## TASK OBJECTIVE
The data should be written out in full, exactly as it stands, and the pictures dropped.

=== Begin Enclosure ===

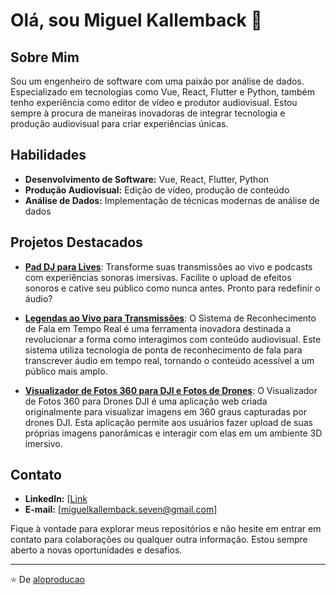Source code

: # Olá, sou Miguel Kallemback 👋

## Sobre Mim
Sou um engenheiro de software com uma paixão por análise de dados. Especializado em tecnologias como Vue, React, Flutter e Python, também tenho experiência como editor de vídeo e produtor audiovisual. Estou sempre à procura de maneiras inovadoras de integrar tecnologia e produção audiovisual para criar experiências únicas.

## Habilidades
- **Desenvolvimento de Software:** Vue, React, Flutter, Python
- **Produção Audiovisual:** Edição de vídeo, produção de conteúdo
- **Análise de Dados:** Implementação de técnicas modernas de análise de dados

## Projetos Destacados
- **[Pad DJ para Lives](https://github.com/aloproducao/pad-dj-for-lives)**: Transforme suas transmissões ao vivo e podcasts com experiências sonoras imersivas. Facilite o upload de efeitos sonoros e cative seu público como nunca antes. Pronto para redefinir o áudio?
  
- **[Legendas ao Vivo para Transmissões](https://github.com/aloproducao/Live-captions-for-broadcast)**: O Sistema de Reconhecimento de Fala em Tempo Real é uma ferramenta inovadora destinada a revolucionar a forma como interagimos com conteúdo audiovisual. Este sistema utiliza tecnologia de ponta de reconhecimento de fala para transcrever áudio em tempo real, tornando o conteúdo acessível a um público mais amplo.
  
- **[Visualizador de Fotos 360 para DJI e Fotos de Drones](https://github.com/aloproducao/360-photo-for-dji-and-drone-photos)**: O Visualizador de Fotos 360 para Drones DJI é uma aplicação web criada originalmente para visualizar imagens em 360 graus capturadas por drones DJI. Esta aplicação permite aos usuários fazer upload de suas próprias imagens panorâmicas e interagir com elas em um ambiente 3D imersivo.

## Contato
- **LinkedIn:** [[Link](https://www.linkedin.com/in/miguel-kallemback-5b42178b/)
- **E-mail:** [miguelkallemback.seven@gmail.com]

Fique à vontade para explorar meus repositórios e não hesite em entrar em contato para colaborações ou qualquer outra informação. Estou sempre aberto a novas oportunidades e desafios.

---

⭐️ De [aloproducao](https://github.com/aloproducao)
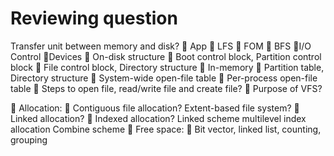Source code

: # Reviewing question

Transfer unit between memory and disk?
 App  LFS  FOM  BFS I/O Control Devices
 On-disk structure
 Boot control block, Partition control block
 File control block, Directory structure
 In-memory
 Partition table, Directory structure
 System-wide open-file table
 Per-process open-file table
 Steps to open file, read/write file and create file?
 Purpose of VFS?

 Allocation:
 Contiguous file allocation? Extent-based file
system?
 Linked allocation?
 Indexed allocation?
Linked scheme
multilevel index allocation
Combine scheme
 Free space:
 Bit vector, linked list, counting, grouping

=== End Enclosure ===

## EXPECTED OUTPUT
Source code

: # Olá, sou Miguel Kallemback 👋

## Sobre Mim
Sou um engenheiro de software com uma paixão por análise de dados. Especializado em tecnologias como Vue, React, Flutter e Python, também tenho experiência como editor de vídeo e produtor audiovisual. Estou sempre à procura de maneiras inovadoras de integrar tecnologia e produção audiovisual para criar experiências únicas.

## Habilidades
- **Desenvolvimento de Software:** Vue, React, Flutter, Python
- **Produção Audiovisual:** Edição de vídeo, produção de conteúdo
- **Análise de Dados:** Implementação de técnicas modernas de análise de dados

## Projetos Destacados
- **[Pad DJ para Lives](https://github.com/aloproducao/pad-dj-for-lives)**: Transforme suas transmissões ao vivo e podcasts com experiências sonoras imersivas. Facilite o upload de efeitos sonoros e cative seu público como nunca antes. Pronto para redefinir o áudio?
  
- **[Legendas ao Vivo para Transmissões](https://github.com/aloproducao/Live-captions-for-broadcast)**: O Sistema de Reconhecimento de Fala em Tempo Real é uma ferramenta inovadora destinada a revolucionar a forma como interagimos com conteúdo audiovisual. Este sistema utiliza tecnologia de ponta de reconhecimento de fala para transcrever áudio em tempo real, tornando o conteúdo acessível a um público mais amplo.
  
- **[Visualizador de Fotos 360 para DJI e Fotos de Drones](https://github.com/aloproducao/360-photo-for-dji-and-drone-photos)**: O Visualizador de Fotos 360 para Drones DJI é uma aplicação web criada originalmente para visualizar imagens em 360 graus capturadas por drones DJI. Esta aplicação permite aos usuários fazer upload de suas próprias imagens panorâmicas e interagir com elas em um ambiente 3D imersivo.

## Contato
- **LinkedIn:** [[Link](https://www.linkedin.com/in/miguel-kallemback-5b42178b/)
- **E-mail:** [miguelkallemback.seven@gmail.com]

Fique à vontade para explorar meus repositórios e não hesite em entrar em contato para colaborações ou qualquer outra informação. Estou sempre aberto a novas oportunidades e desafios.

---

⭐️ De [aloproducao](https://github.com/aloproducao)
Source code

: # Reviewing question

Transfer unit between memory and disk?
 App  LFS  FOM  BFS I/O Control Devices
 On-disk structure
 Boot control block, Partition control block
 File control block, Directory structure
 In-memory
 Partition table, Directory structure
 System-wide open-file table
 Per-process open-file table
 Steps to open file, read/write file and create file?
 Purpose of VFS?

 Allocation:
 Contiguous file allocation? Extent-based file
system?
 Linked allocation?
 Indexed allocation?
Linked scheme
multilevel index allocation
Combine scheme
 Free space:
 Bit vector, linked list, counting, grouping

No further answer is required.